» **PROBLEM DETAILS**: Your answer must hold only the lines below from the line containing "mayor significado al" through the line containing "sección de la", each reproduced exactly.

» **DATA RECORDS**:
===============

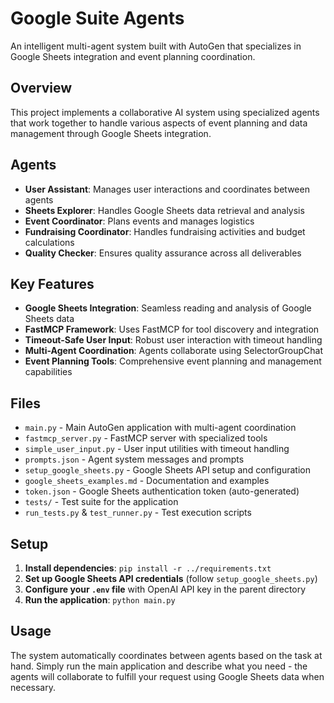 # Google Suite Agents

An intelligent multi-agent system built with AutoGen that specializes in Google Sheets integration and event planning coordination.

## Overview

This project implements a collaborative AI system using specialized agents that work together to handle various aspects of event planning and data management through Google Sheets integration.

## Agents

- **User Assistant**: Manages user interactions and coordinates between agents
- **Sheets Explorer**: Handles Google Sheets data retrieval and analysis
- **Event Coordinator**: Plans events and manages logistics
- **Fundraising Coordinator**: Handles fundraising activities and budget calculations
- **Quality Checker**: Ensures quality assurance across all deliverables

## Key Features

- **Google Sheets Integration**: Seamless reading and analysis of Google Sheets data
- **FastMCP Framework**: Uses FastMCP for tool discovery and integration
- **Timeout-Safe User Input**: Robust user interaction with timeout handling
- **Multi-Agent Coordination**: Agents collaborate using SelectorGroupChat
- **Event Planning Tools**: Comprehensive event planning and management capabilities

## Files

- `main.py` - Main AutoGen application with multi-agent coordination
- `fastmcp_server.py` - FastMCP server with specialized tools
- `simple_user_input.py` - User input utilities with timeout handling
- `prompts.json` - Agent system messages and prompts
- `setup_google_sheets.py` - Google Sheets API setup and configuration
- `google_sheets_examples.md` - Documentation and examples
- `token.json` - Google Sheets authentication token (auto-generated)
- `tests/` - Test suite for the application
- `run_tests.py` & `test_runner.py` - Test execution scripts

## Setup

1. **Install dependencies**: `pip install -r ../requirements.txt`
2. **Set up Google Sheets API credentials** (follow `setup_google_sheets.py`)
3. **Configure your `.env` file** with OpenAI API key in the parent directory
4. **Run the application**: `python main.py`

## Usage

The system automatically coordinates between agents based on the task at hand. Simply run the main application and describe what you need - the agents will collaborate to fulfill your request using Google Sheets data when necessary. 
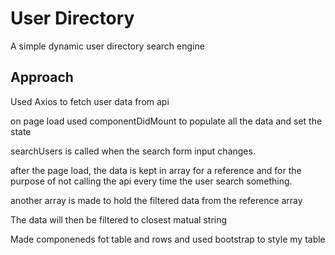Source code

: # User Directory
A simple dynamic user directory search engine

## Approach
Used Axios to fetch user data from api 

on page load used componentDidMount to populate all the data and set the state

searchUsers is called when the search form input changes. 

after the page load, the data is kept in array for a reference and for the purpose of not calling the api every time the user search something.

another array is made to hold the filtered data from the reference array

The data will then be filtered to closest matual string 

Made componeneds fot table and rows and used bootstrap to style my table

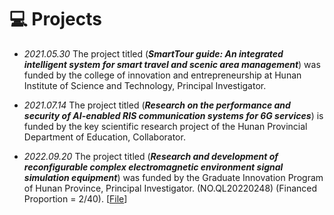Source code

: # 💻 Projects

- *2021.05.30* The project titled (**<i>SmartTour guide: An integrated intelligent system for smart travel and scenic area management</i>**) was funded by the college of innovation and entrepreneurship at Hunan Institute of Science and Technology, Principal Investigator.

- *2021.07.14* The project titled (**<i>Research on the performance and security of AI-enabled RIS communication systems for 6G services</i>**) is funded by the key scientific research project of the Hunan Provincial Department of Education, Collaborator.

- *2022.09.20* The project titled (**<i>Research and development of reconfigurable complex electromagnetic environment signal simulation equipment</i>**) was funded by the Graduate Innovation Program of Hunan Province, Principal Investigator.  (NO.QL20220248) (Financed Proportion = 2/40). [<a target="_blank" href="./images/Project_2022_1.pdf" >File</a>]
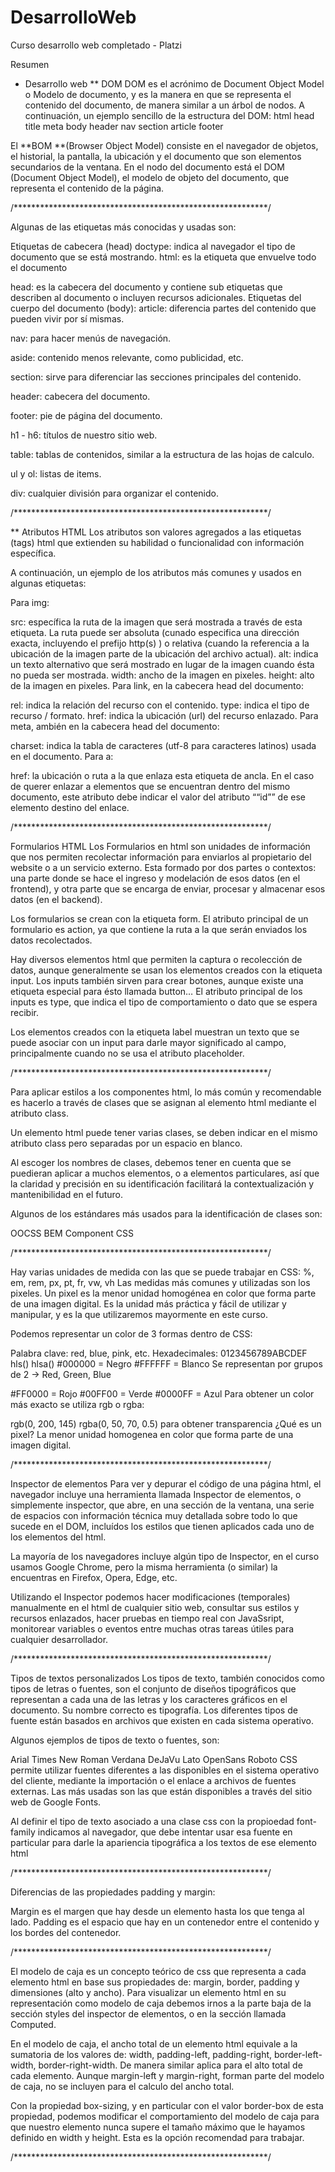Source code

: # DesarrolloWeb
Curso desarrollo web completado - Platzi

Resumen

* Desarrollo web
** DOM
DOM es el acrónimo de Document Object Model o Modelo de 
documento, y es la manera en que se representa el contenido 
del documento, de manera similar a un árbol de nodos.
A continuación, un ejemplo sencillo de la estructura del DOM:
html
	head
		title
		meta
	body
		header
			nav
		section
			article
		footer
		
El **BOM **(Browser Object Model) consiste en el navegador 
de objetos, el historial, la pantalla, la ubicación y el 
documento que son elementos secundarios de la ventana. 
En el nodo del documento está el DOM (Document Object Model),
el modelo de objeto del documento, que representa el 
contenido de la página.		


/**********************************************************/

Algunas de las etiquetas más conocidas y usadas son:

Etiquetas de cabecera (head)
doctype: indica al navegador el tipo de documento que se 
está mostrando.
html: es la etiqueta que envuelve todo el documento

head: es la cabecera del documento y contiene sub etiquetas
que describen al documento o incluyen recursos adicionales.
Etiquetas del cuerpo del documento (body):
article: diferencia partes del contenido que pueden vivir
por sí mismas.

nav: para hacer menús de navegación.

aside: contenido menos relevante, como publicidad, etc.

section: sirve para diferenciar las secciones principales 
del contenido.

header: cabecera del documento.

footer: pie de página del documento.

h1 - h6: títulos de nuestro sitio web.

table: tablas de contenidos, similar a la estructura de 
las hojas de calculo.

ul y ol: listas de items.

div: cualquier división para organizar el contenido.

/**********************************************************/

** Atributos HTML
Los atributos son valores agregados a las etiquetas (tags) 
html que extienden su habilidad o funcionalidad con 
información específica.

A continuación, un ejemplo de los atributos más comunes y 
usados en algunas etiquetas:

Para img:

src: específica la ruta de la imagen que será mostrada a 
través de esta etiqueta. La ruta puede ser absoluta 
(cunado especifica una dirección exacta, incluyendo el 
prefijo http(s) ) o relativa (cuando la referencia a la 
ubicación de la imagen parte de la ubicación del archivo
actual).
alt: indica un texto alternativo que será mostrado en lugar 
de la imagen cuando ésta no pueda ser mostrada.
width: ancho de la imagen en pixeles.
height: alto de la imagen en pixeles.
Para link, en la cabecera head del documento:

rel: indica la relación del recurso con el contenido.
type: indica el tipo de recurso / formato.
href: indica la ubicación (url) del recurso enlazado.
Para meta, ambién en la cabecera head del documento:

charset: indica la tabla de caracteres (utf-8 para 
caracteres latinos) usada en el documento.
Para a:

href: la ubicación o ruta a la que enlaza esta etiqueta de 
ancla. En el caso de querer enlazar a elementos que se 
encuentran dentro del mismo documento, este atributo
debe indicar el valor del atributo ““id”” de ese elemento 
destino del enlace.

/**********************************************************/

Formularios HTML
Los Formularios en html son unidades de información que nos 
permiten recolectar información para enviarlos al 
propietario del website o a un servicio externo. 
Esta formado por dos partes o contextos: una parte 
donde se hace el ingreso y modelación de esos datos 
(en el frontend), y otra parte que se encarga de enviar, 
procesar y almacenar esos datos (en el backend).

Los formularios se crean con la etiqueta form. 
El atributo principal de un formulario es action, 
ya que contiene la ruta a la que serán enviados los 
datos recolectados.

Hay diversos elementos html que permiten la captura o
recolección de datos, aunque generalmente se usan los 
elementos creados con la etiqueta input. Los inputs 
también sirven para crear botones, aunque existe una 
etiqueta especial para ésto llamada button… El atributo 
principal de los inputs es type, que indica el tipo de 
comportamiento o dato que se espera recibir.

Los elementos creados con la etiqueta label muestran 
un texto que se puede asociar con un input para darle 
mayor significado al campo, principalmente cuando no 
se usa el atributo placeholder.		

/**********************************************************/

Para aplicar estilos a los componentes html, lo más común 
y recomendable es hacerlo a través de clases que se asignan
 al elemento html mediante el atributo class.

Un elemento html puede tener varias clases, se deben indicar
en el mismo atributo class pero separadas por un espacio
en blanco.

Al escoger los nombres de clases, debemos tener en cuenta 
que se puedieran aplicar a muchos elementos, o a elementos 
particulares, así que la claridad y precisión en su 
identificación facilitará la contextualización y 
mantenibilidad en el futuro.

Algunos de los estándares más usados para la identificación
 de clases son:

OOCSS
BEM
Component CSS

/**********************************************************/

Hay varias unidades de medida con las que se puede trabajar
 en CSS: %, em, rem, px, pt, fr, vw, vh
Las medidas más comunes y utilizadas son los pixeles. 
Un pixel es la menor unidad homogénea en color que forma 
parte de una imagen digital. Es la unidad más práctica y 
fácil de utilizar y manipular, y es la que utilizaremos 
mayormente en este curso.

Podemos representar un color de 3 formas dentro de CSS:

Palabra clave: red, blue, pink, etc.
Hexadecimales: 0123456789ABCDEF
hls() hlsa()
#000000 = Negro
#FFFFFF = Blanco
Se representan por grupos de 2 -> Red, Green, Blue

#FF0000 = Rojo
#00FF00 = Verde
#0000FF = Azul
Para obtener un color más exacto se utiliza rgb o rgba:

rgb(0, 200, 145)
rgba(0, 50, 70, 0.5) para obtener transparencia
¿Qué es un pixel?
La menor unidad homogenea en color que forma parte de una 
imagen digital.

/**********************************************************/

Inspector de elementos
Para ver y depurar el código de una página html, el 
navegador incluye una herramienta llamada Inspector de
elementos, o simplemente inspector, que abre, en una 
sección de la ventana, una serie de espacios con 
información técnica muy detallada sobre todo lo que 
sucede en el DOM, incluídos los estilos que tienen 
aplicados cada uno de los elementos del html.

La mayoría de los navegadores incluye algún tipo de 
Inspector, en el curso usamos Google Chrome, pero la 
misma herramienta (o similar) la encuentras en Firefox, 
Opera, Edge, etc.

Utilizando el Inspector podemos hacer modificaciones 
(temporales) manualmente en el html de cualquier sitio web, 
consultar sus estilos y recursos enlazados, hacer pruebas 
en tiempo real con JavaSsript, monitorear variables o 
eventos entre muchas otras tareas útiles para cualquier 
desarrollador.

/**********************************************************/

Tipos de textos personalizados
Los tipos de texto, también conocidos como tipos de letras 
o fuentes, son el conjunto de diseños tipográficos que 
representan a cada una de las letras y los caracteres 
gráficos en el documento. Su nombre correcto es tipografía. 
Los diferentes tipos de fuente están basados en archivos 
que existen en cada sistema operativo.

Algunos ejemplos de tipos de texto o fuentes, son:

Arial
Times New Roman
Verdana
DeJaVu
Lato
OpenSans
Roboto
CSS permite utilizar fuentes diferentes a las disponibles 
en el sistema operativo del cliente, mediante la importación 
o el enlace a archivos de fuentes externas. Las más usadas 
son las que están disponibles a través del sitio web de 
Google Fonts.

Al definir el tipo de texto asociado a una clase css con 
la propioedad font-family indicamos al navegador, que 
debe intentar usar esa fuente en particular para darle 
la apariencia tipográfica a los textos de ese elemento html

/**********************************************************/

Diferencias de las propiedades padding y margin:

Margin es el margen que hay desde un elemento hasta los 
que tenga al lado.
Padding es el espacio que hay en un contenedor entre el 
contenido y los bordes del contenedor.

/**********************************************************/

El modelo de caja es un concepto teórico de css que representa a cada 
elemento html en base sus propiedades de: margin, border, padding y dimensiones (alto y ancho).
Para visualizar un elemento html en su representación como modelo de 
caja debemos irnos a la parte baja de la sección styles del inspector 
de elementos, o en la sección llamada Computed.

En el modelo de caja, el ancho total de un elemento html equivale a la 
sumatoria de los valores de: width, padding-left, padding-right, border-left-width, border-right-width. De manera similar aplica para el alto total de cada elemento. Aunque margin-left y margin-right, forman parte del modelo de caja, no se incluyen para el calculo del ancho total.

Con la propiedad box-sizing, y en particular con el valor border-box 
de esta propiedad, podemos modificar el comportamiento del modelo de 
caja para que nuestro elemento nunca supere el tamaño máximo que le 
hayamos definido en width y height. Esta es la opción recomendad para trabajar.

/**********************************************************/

===============

» **COMPLETED TASK**:
mayor significado al campo, principalmente cuando no 
se usa el atributo placeholder.		

/**********************************************************/

Para aplicar estilos a los componentes html, lo más común 
y recomendable es hacerlo a través de clases que se asignan
 al elemento html mediante el atributo class.

Un elemento html puede tener varias clases, se deben indicar
en el mismo atributo class pero separadas por un espacio
en blanco.

Al escoger los nombres de clases, debemos tener en cuenta 
que se puedieran aplicar a muchos elementos, o a elementos 
particulares, así que la claridad y precisión en su 
identificación facilitará la contextualización y 
mantenibilidad en el futuro.

Algunos de los estándares más usados para la identificación
 de clases son:

OOCSS
BEM
Component CSS

/**********************************************************/

Hay varias unidades de medida con las que se puede trabajar
 en CSS: %, em, rem, px, pt, fr, vw, vh
Las medidas más comunes y utilizadas son los pixeles. 
Un pixel es la menor unidad homogénea en color que forma 
parte de una imagen digital. Es la unidad más práctica y 
fácil de utilizar y manipular, y es la que utilizaremos 
mayormente en este curso.

Podemos representar un color de 3 formas dentro de CSS:

Palabra clave: red, blue, pink, etc.
Hexadecimales: 0123456789ABCDEF
hls() hlsa()
#000000 = Negro
#FFFFFF = Blanco
Se representan por grupos de 2 -> Red, Green, Blue

#FF0000 = Rojo
#00FF00 = Verde
#0000FF = Azul
Para obtener un color más exacto se utiliza rgb o rgba:

rgb(0, 200, 145)
rgba(0, 50, 70, 0.5) para obtener transparencia
¿Qué es un pixel?
La menor unidad homogenea en color que forma parte de una 
imagen digital.

/**********************************************************/

Inspector de elementos
Para ver y depurar el código de una página html, el 
navegador incluye una herramienta llamada Inspector de
elementos, o simplemente inspector, que abre, en una 
sección de la ventana, una serie de espacios con 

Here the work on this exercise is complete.